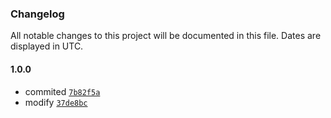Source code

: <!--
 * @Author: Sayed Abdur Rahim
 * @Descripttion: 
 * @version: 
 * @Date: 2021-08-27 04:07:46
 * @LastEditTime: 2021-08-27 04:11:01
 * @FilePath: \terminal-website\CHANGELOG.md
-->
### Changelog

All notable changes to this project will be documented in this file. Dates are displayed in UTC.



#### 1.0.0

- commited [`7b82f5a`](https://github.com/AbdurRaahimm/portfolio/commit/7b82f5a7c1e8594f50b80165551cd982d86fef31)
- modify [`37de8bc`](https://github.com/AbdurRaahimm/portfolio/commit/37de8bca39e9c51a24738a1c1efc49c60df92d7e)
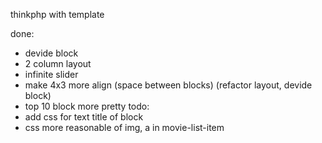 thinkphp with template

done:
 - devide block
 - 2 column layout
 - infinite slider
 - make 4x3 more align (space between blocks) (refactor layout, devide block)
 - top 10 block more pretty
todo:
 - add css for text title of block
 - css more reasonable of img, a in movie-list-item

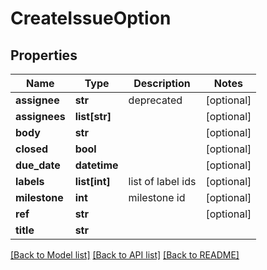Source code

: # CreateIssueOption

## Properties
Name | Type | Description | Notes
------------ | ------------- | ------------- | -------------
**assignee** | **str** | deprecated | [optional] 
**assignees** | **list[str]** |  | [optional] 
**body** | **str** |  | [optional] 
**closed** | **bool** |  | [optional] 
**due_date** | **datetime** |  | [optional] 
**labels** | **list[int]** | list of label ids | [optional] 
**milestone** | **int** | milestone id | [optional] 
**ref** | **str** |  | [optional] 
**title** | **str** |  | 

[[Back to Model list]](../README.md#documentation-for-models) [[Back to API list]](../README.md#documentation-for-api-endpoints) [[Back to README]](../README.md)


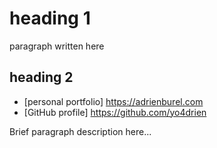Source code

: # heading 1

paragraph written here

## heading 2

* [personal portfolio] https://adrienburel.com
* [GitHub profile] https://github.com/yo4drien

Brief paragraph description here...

* * *

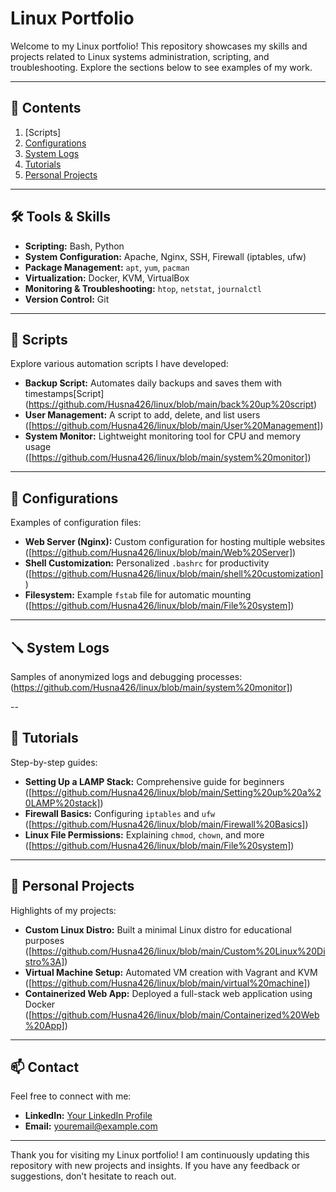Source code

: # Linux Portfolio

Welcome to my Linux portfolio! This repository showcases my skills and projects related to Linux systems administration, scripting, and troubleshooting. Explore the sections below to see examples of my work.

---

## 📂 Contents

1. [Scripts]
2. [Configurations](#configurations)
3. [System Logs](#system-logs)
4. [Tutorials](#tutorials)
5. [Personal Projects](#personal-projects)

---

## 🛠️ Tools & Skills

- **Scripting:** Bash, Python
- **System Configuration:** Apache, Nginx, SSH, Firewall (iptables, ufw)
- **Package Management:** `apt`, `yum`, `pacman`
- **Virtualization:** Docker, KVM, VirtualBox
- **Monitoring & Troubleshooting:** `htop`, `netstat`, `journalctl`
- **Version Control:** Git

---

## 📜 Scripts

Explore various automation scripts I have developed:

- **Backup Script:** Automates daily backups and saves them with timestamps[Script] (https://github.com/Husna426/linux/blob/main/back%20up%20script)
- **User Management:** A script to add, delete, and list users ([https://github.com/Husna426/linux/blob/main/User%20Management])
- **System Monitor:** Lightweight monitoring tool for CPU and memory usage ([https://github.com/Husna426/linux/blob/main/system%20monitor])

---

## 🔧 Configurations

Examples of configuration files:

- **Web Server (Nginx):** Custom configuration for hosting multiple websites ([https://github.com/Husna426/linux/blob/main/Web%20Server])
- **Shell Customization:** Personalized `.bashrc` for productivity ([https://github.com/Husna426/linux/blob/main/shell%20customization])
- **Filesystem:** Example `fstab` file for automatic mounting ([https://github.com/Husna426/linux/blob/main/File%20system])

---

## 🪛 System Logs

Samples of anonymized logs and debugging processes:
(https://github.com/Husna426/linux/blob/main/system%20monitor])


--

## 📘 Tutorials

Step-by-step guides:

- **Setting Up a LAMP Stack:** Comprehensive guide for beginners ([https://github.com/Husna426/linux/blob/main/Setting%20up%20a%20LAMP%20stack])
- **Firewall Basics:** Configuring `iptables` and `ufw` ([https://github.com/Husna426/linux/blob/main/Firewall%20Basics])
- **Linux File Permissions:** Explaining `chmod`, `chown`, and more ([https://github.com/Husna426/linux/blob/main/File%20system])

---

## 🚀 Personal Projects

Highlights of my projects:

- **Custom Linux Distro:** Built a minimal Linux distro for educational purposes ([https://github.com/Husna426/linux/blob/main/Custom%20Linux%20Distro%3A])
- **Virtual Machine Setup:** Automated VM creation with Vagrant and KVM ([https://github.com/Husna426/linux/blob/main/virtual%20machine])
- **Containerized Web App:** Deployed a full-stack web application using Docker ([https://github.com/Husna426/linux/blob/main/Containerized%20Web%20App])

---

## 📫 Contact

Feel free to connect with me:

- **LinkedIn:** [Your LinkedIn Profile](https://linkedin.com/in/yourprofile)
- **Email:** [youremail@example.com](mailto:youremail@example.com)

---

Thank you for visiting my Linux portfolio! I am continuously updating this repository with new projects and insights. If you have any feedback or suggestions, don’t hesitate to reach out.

**DIRECTIONS FOR THIS TASK:**
All that is wanted is an exact copy of the lines above from the one with "[personal portfolio] https://adrienburel.com" through the one with "Brief paragraph description here...", with both ends included.

**ANSWER SPACE:**
* [personal portfolio] https://adrienburel.com
* [GitHub profile] https://github.com/yo4drien

Brief paragraph description here...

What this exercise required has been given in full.